Dataset content START

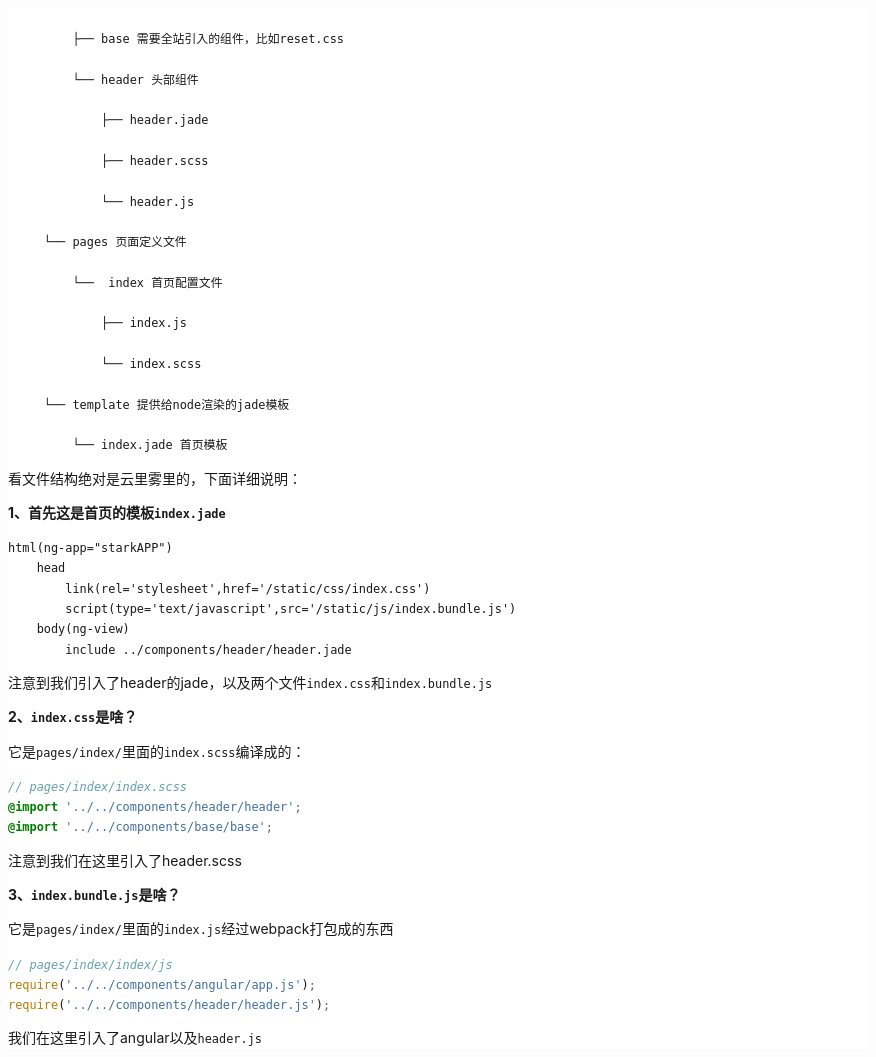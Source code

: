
 ```
    
    	 ├── base 需要全站引入的组件，比如reset.css
    
    	 └── header 头部组件
    	 
    	 	 ├── header.jade

			 ├── header.scss
			 
			 └── header.js
			 
	 └── pages 页面定义文件
	 
		 └──  index 首页配置文件
		 
		 	 ├── index.js
		 	 
		 	 └── index.scss
		 	 
	 └── template 提供给node渲染的jade模板
	 
	 	 └── index.jade 首页模板
```

看文件结构绝对是云里雾里的，下面详细说明：

**1、首先这是首页的模板`index.jade`**

```jade
html(ng-app="starkAPP")
    head
        link(rel='stylesheet',href='/static/css/index.css')
        script(type='text/javascript',src='/static/js/index.bundle.js')
    body(ng-view)
        include ../components/header/header.jade
```

注意到我们引入了header的jade，以及两个文件`index.css`和`index.bundle.js`

**2、`index.css`是啥？**

它是`pages/index/`里面的`index.scss`编译成的：

```scss
// pages/index/index.scss
@import '../../components/header/header';
@import '../../components/base/base';
```
注意到我们在这里引入了header.scss

**3、`index.bundle.js`是啥？**

它是`pages/index/`里面的`index.js`经过webpack打包成的东西

```js
// pages/index/index/js
require('../../components/angular/app.js');
require('../../components/header/header.js');

```
我们在这里引入了angular以及`header.js`
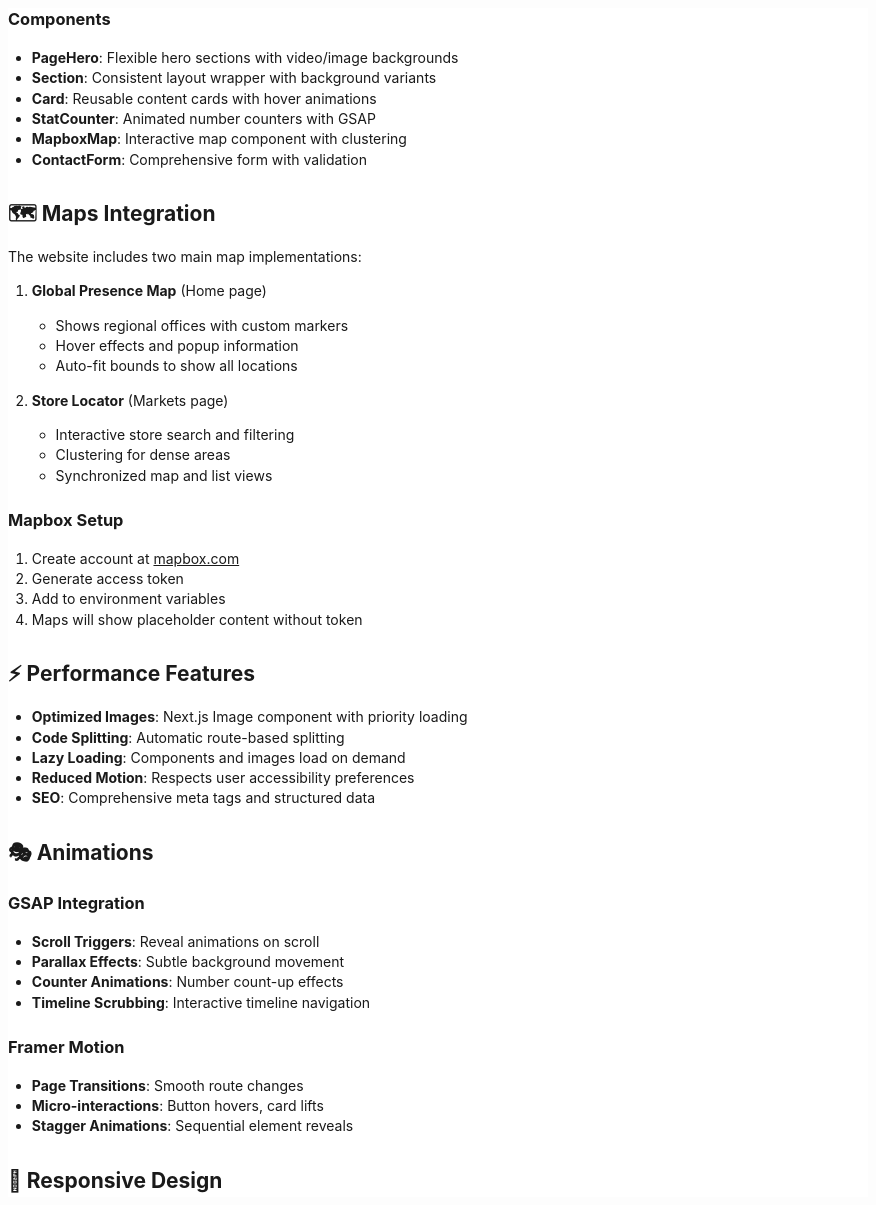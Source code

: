 ### Components
- **PageHero**: Flexible hero sections with video/image backgrounds
- **Section**: Consistent layout wrapper with background variants
- **Card**: Reusable content cards with hover animations
- **StatCounter**: Animated number counters with GSAP
- **MapboxMap**: Interactive map component with clustering
- **ContactForm**: Comprehensive form with validation

## 🗺️ Maps Integration

The website includes two main map implementations:

1. **Global Presence Map** (Home page)
   - Shows regional offices with custom markers
   - Hover effects and popup information
   - Auto-fit bounds to show all locations

2. **Store Locator** (Markets page)
   - Interactive store search and filtering
   - Clustering for dense areas
   - Synchronized map and list views

### Mapbox Setup
1. Create account at [mapbox.com](https://mapbox.com)
2. Generate access token
3. Add to environment variables
4. Maps will show placeholder content without token

## ⚡ Performance Features

- **Optimized Images**: Next.js Image component with priority loading
- **Code Splitting**: Automatic route-based splitting
- **Lazy Loading**: Components and images load on demand
- **Reduced Motion**: Respects user accessibility preferences
- **SEO**: Comprehensive meta tags and structured data

## 🎭 Animations

### GSAP Integration
- **Scroll Triggers**: Reveal animations on scroll
- **Parallax Effects**: Subtle background movement
- **Counter Animations**: Number count-up effects
- **Timeline Scrubbing**: Interactive timeline navigation

### Framer Motion
- **Page Transitions**: Smooth route changes
- **Micro-interactions**: Button hovers, card lifts
- **Stagger Animations**: Sequential element reveals

## 📱 Responsive Design
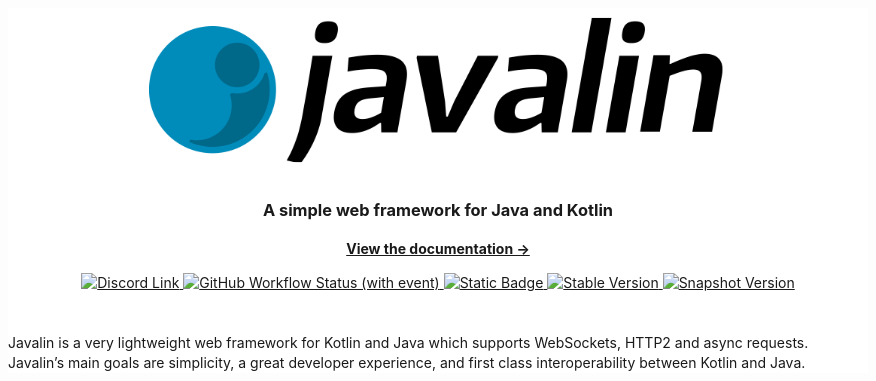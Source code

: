 <a name="readme-top"></a>

<div align="center">


  
  <a href="https://github.com/javalin/javalin">
    <img src="img/javalin.png" alt="Logo" width="70%">
  </a>

  
  <h3 align="center">A simple web framework for Java and Kotlin</h3>

  <a href="https://javalin.io/documentation" style="margin: 1em"><strong>View the documentation →</strong></a>


  
  
  <a href="https://discord.gg/sgak4e5NKv">
    <img alt="Discord Link" src="https://img.shields.io/badge/chat-on_Discord-%25234cb697?logo=discord&logoColor=white">
  </a>
  
  <a href="https://github.com/javalin/javalin/actions/workflows/main.yml">
    <img alt="GitHub Workflow Status (with event)" src="https://img.shields.io/github/actions/workflow/status/javalin/javalin/main.yml">
  </a>
  
  <a href="https://github.com/javalin/javalin/blob/master/LICENSE">
    <img alt="Static Badge" src="https://img.shields.io/badge/License-Apache_2.0-blue">
  </a>
  
  <a href="https://central.sonatype.com/artifact/io.javalin/javalin">
    <img alt="Stable Version" src="https://img.shields.io/maven-central/v/io.javalin/javalin?label=stable">
  </a>
  
  <a href="https://repo.reposilite.com/#/snapshots/io/javalin/javalin">
    <img alt="Snapshot Version" src="https://img.shields.io/maven-metadata/v?metadataUrl=https%3A%2F%2Frepo.reposilite.com%2Fsnapshots%2Fio%2Fjavalin%2Fjavalin%2Fmaven-metadata.xml&label=snapshot">
  </a>  
  
</div>

# 

Javalin is a very lightweight web framework for Kotlin and Java which supports WebSockets, HTTP2 and async requests. Javalin’s main goals are simplicity, a great developer experience, and first class interoperability between Kotlin and Java.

Dataset content END

Try it:
Take from the entries every line that has the string "badge".

Solution to this problem:
    <img alt="Discord Link" src="https://img.shields.io/badge/chat-on_Discord-%25234cb697?logo=discord&logoColor=white">
    <img alt="Static Badge" src="https://img.shields.io/badge/License-Apache_2.0-blue">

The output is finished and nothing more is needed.